Il corollario della riflessione precedente è che affrontando il problema della droga, se chi è incaricato o autorizzato a trovare soluzioni, come il legislatore,  trascura gli aspetti filosofici e si limita a considerare gli aspetti marginali, non può che proporre soluzioni di un falso problema, cioè soluzioni sbagliate.

Un modo incompleto di considerare il problema corrisponde a un argomento debole. Nel contesto legislativo attuale dire semplicemente che la droga fa male costituisce appunto un argomento debole. Dire che la droga fa male significa affermare che la droga, pesante o leggera che sia, appartiene al genere delle cose che fanno male, contro cui il legislatore sarebbe chiamato a legiferare. Ma se si accetta il principio che l’operato della legge è diretto verso l’interesse comune, a sua tutela e dunque contro il danno o male comune, e lascia a ciascun individuo la facoltà di stabilire quale sia il male individuale e i suoi rimedi, ecco che il problema viene in tale ottica a interessare il legislatore solo per la parte, o aspetto minore, che interessa la comunità, cioè, daccapo, le sue ricadute sull’ordine pubblico e i servizi sanitari.

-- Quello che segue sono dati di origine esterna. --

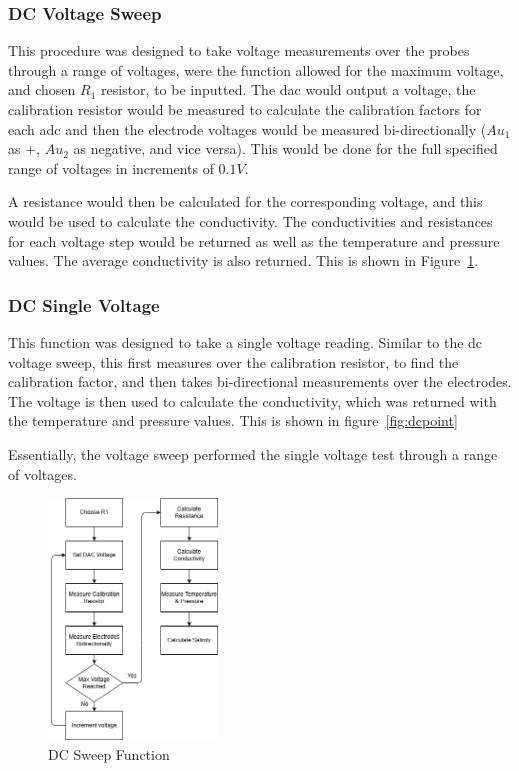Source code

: \subsubsection{DC Voltage Sweep}
This procedure was designed to take voltage measurements over the probes through a range of voltages, were the function allowed for the maximum voltage, and chosen $R_1$ resistor, to be inputted.
The \gls{dac} would output a voltage, the calibration resistor would be measured to calculate the calibration factors for each \gls{adc} and then the electrode voltages would be measured bi-directionally ($Au_1$ as +, $Au_2$ as negative, and vice versa).
This would be done for the full specified range of voltages in increments of $0.1V$.

A resistance would then be calculated for the corresponding voltage, and this would be used to calculate the conductivity.
The conductivities and resistances for each voltage step would be returned as well as the temperature and pressure values.
The average conductivity is also returned. This is shown in Figure~\ref{fig:dcsweep}.

\subsubsection{DC Single Voltage}
This function was designed to take a single voltage reading.
Similar to the \gls{dc} voltage sweep, this first measures over the calibration resistor, to find the calibration factor, and then takes bi-directional measurements over the electrodes.
The voltage is then used to calculate the conductivity, which was returned with the temperature and pressure values.
This is shown in figure~\ref{fig:dcpoint}

Essentially, the voltage sweep performed the single voltage test through a range of voltages.

\begin{figure}[H]
    \centering
    \includegraphics[width=0.4\textwidth]{figures/dcsweep.png}
    \caption{DC Sweep Function}
    \label{fig:dcsweep}
\end{figure}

Un argomento forte consiste invece nel considerare il problema nel suo aspetto completo e ciò si può fare enfatizzando la componente psicologica, cioè l’elevata e strutturale propensione dei giovani alla trasgressione, di cui ci si può convincere interpretando la storia o approfondendo altre discipline, ma ancor meglio facendo riferimento alla propria esperienza personale. Se si accetta il dato empirico di tale attitudine giovanile, si ha come effetto immediato che la distinzione tra droghe pesanti e leggere, affrancando da ogni risalto penale il consumo di queste ultime, comporta l’innalzamento di un’ideale, ma anche in buona misura prevedibile,  soglia di trasgressione, come diretta conseguenza della normalizzazione predetta. Il primo livello di trasgressione verrebbe in questo caso ad attestarsi in corrispondenza del consumo di droghe pesanti, che si presterebbe a sua volta ad essere normalizzato da una forma ancora da definirsi di più elevata trasgressione, dando vita ad un circolo vizioso o effetto moltiplicatore di problemi, il quale, se non è definibile nella sua fisionomia e nel suo sviluppo, almeno è immaginabile nella sua portata.

Siamo dunque di fronte al paradosso apparente che anche un aspetto non filosofico, ma tecnico del problema della droga (l’ordine pubblico) ha bisogno di ragionare in termini filosofici per selezionare le soluzioni migliori, tra le quali l’equiparazione delle droghe pesanti e leggere nel senso della restrizione appare in vantaggio rispetto alle altre. Infatti, scartando come soluzione la distinzione, per i motivi predetti, va scartata anche l’ipotesi della liberalizzazione totale, che se da un lato metterebbe in scacco tutta la distribuzione della droga, che se non erro, si avvale degli stessi canali per entrambi i generi di prodotto, dall’altro darebbe vita al fenomeno moltiplicatore, a sfondo psicologico, sopra descritto.